- What to work on: Your answer should be each line of the entries that contains the word "Widget", copied in full.

- Given information:
- - - -

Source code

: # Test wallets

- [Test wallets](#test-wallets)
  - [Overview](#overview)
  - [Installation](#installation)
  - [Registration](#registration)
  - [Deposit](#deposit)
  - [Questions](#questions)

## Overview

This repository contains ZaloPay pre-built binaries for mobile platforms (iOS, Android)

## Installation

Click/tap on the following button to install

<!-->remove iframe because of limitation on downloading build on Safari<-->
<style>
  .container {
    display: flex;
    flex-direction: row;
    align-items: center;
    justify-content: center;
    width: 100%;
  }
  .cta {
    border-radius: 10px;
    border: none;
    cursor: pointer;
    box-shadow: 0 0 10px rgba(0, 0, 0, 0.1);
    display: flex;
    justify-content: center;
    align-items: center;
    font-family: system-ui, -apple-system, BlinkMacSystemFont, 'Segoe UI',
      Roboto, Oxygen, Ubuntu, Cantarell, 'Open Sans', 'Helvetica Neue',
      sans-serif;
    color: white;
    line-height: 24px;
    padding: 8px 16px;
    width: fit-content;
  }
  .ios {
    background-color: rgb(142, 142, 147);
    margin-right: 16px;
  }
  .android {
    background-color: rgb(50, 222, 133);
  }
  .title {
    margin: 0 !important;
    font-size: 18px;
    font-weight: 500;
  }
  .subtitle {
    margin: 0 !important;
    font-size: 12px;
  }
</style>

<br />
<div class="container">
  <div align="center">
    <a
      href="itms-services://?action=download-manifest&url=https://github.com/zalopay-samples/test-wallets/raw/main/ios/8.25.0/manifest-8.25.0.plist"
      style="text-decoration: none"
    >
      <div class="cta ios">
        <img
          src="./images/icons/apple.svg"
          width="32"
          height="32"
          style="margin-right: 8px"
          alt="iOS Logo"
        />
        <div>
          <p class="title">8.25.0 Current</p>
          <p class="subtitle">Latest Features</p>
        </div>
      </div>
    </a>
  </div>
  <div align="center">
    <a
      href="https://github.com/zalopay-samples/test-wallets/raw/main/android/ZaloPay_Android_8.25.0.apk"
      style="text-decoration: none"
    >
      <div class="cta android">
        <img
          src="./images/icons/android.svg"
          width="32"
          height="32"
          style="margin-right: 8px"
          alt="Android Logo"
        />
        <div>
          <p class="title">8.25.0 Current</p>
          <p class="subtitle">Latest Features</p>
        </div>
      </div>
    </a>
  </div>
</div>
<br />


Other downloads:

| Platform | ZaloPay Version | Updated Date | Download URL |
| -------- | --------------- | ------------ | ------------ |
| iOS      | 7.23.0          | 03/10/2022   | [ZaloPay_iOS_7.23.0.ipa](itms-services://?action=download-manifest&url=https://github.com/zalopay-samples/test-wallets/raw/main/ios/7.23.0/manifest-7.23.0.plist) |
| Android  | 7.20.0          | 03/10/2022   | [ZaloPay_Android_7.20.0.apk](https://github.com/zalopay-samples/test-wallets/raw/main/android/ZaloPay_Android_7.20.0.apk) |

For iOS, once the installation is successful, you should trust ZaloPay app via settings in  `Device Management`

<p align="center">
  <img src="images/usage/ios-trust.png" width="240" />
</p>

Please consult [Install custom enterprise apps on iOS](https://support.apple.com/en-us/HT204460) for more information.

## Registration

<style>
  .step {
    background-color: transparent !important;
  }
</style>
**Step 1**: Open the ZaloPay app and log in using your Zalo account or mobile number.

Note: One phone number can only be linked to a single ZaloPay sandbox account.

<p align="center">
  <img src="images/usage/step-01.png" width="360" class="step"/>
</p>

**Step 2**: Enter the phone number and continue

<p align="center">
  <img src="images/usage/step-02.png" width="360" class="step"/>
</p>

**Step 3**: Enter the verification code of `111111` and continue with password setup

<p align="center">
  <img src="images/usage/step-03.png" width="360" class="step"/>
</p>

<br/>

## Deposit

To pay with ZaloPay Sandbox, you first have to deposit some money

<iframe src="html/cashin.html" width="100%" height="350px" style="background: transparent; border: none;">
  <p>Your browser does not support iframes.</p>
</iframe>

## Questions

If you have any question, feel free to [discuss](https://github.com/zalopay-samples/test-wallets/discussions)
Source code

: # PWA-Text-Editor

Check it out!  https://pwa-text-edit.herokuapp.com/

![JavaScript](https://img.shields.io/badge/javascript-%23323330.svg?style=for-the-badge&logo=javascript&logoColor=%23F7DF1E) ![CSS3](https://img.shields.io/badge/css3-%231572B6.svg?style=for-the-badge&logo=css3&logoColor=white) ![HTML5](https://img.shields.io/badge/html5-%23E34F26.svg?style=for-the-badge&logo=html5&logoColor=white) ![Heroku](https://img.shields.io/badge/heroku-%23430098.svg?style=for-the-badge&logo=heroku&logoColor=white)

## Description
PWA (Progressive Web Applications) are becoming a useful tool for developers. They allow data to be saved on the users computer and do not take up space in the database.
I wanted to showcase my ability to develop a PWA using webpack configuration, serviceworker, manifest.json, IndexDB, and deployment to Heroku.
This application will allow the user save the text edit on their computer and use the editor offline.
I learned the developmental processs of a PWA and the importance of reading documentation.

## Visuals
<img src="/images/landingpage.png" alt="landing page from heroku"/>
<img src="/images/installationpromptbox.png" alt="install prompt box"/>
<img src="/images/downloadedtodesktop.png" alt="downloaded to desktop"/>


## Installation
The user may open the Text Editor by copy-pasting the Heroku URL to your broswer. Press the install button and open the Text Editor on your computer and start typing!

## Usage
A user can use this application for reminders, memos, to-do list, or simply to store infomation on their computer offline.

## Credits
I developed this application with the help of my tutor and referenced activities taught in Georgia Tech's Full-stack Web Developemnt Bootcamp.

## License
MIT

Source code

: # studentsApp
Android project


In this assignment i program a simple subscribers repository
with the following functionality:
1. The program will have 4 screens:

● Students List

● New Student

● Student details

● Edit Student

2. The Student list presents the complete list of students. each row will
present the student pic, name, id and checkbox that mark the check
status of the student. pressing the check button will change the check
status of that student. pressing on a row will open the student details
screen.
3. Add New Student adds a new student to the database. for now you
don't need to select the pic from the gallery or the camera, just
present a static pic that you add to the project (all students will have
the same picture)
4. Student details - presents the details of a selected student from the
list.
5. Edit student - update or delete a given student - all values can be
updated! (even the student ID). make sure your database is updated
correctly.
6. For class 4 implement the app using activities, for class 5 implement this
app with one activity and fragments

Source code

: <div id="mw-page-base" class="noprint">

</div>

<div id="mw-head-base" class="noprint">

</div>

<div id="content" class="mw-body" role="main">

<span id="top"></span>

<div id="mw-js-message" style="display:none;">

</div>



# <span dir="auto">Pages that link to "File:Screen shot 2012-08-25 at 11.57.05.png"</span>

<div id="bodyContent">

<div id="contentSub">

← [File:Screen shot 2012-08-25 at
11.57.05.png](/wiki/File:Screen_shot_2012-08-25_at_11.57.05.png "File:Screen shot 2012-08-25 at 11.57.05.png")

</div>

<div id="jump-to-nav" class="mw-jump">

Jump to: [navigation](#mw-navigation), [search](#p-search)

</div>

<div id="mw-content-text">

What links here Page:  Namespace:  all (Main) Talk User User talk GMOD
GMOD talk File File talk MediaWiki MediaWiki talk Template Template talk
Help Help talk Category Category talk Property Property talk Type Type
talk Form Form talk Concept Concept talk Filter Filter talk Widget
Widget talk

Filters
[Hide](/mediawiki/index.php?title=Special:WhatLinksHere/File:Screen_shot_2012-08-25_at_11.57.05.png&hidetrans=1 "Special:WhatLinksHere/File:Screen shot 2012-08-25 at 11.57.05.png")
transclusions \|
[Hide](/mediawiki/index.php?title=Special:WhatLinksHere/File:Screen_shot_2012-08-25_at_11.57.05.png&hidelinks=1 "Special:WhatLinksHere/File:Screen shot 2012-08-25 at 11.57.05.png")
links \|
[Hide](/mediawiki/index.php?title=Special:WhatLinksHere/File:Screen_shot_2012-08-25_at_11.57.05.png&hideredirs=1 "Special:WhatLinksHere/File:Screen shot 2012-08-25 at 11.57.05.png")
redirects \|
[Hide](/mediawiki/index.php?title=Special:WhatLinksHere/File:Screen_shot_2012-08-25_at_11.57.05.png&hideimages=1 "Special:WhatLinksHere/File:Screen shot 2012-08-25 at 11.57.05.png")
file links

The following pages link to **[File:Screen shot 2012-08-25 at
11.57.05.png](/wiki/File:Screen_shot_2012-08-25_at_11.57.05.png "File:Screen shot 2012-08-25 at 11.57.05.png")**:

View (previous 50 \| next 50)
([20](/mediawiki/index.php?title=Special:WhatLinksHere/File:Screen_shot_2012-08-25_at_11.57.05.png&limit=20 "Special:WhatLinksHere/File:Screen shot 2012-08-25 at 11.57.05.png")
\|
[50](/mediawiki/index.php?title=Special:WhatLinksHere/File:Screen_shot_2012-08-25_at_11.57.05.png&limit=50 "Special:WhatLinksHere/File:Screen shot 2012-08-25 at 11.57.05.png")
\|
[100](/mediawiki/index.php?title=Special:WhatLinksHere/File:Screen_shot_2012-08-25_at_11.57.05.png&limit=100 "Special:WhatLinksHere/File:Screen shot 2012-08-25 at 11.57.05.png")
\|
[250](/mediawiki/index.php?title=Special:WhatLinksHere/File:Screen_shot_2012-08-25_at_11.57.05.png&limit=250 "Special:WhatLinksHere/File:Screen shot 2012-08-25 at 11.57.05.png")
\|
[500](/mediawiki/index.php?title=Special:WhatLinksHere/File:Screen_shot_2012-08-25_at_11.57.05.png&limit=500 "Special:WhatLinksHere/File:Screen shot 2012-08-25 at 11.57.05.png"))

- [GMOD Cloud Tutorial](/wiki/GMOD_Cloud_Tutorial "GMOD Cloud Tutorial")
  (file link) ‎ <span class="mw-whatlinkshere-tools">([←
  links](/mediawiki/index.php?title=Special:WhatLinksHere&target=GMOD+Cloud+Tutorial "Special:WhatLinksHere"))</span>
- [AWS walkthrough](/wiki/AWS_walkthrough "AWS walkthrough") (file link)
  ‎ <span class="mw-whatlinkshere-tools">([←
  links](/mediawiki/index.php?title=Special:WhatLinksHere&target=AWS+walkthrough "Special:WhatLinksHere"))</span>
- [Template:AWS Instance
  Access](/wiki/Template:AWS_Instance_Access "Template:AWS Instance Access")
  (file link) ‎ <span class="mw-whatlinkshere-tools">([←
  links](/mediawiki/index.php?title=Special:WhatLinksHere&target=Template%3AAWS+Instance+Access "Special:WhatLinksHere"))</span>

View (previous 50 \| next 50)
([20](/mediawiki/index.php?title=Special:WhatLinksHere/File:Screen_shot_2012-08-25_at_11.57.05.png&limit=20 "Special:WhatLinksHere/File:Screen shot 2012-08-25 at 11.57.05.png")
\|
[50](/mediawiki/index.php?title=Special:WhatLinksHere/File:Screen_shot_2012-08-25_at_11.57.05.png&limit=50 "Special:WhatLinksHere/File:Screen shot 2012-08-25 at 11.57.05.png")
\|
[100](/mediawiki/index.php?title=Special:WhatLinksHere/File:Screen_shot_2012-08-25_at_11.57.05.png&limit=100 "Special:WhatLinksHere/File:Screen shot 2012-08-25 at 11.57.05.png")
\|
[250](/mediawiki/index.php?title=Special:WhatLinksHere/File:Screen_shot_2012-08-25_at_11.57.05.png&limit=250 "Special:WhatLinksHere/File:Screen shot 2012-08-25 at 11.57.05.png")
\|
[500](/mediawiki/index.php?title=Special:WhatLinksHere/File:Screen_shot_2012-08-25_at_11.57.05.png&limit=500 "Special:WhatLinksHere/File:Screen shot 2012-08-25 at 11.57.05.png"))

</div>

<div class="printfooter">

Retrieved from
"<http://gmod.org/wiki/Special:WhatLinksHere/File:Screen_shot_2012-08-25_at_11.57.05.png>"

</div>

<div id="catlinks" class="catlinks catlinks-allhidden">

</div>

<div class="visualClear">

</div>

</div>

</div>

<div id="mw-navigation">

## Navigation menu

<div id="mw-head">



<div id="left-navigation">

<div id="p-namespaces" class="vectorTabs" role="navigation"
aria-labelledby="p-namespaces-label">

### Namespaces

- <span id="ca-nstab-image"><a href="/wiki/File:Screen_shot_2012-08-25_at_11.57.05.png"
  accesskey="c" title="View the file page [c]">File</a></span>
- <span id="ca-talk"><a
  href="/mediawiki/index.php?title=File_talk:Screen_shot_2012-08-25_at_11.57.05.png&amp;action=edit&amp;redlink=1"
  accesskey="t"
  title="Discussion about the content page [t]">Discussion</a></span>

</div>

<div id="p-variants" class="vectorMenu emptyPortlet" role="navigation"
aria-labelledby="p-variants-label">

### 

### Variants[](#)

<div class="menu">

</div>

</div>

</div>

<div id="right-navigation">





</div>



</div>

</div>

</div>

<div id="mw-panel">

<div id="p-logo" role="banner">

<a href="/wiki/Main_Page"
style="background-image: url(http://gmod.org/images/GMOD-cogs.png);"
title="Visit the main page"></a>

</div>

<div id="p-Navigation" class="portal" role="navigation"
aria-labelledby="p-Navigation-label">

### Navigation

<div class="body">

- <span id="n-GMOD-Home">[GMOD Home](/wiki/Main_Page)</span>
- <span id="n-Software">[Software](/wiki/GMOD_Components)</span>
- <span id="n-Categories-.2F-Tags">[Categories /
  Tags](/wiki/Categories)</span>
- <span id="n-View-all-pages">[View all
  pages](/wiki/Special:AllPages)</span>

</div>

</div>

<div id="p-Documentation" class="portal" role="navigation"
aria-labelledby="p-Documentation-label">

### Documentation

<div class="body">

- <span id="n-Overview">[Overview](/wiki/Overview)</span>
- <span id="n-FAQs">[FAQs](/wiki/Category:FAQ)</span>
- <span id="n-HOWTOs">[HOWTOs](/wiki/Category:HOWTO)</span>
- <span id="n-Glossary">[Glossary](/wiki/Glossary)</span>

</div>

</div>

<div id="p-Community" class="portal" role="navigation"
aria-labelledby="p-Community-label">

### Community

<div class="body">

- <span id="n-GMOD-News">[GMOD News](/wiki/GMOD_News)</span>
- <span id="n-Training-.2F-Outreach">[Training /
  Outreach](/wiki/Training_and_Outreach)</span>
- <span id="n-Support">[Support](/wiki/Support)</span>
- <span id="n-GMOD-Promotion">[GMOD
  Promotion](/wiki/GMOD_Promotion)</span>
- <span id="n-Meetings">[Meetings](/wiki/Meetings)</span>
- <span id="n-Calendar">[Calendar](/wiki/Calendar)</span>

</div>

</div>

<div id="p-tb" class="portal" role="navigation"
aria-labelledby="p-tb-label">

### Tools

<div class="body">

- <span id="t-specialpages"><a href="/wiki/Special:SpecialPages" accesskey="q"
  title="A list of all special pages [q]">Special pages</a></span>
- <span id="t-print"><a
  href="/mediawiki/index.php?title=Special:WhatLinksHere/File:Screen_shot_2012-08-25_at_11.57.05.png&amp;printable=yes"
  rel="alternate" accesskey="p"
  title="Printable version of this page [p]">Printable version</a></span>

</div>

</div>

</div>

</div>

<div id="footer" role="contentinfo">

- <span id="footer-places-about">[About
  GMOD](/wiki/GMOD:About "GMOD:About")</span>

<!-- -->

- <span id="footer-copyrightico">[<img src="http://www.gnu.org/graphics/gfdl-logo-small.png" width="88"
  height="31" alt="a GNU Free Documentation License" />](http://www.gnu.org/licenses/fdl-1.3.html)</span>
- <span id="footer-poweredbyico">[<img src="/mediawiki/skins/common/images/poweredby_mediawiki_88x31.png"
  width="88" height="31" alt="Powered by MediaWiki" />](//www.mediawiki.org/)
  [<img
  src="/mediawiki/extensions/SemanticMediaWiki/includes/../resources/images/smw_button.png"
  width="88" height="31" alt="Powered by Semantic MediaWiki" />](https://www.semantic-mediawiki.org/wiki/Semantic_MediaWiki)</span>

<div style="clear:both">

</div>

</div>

- - - -

- Response to this exercise:
talk Form Form talk Concept Concept talk Filter Filter talk Widget
Widget talk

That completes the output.